Figure 7.

The Ubr4-dependent residues regulate podocin stability. (A) Measurement of podocin protein stability when expressed in HEK293T cells. Cells were incubated with CHX (c = 100 ng/ml) for the indicated periods. Densitometry quantification of WT and mutant (K301R and K370R) podocin are depicted as logarithmic ratios (n = 5; P < 0.01 in a two-tailed t-test). (B) Measurement of podocin protein stably expressed in podocyte cell lines. Podocytes were incubated with CHX for the indicated periods of time ratios (n = 5; P < 0.01 in a two-tailed t-test). Podocin expression was analysed using immunoblotting for FLAG. (C) Pulse labelling of podocytes with medium containing heavy isotope labelled amino acids. Podocin WT and mutant (K301R/K370R) was purified using an anti-FLAG antibody. Incorporation of heavy isotope labelled amino acids into podocin WT and mutant was measured. Each symbol represents a separate replicate of SILAC ratio quantification per protein. P = 0.05 in a two-tailed t-test. The following 10 peptides were analysed across the experiment: AASESLR, APAATATVVDVDEVR, ARPDAGAER, DMFIMEIDAVCYYR, LGHLLPGR, LPAGLQHSLAVEAEAQR, MAAEILSGTPAAVQLR, SLTEILLER, VALDAVTCIWGIK and VVQEYER. (D) Localization of FLAG-tagged podocin and podocin mutant forms in HeLa cells.
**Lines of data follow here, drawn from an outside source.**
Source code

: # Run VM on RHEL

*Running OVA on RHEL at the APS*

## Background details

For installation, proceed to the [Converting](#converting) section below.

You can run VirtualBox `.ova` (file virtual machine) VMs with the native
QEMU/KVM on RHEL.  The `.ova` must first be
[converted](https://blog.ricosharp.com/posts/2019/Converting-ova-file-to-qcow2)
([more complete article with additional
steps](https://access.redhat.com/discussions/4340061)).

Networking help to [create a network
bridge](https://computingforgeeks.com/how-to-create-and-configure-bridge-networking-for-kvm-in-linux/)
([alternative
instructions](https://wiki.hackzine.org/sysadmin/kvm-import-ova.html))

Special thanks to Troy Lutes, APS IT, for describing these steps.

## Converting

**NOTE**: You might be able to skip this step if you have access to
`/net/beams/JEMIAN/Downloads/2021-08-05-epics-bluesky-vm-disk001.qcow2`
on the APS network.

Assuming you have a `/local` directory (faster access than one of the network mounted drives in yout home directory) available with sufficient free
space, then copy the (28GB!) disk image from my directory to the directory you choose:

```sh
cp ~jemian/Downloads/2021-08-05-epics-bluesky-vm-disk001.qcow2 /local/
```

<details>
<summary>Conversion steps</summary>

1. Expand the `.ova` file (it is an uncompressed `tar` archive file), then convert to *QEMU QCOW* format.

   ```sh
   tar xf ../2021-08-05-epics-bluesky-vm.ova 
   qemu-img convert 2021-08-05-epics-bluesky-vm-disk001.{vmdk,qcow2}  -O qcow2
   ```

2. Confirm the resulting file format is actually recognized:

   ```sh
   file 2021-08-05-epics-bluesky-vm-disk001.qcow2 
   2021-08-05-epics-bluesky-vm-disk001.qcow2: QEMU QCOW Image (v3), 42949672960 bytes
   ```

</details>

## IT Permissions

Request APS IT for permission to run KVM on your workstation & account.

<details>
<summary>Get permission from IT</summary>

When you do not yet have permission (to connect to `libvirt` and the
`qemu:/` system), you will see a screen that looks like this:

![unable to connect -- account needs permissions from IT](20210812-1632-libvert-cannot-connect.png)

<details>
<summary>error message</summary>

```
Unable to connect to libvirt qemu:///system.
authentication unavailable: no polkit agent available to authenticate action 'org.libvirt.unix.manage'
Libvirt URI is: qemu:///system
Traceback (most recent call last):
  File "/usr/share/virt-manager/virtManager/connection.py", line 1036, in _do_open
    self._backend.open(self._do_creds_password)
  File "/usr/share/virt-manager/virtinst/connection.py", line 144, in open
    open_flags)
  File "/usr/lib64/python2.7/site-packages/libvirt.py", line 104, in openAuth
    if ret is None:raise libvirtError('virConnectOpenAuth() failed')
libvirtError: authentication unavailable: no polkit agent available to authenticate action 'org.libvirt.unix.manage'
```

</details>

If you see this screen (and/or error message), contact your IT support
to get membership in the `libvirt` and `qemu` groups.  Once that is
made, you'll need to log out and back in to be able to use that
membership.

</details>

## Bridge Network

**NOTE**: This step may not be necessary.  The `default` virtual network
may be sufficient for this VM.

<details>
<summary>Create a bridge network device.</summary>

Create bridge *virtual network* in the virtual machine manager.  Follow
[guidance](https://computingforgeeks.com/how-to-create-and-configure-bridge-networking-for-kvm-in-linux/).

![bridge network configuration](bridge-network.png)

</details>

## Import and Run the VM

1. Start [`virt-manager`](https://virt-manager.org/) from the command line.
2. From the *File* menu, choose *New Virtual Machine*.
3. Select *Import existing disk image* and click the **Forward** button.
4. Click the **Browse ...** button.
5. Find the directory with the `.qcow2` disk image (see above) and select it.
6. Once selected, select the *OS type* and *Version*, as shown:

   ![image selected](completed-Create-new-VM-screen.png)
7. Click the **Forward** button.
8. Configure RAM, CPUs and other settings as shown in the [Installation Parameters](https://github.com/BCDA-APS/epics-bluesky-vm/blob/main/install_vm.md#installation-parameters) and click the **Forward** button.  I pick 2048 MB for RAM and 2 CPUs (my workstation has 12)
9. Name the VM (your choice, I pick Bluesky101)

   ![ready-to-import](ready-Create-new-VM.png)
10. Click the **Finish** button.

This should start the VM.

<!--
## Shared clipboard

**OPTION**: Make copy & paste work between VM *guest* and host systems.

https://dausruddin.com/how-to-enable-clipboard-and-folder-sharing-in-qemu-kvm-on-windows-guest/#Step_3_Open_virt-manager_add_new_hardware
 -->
Podocin and podocin mutants were transfected in HeLa cells. Podocin was stained using an anti-FLAG antibody. Nuclei were counterstained with DAPI. Podocin with K301R and K301R–K370R substitution colocalized with cotransfected Lamp1, a lysosome marker. Altered podocin localization was independent of co-transfection of Lamp1 (data not shown).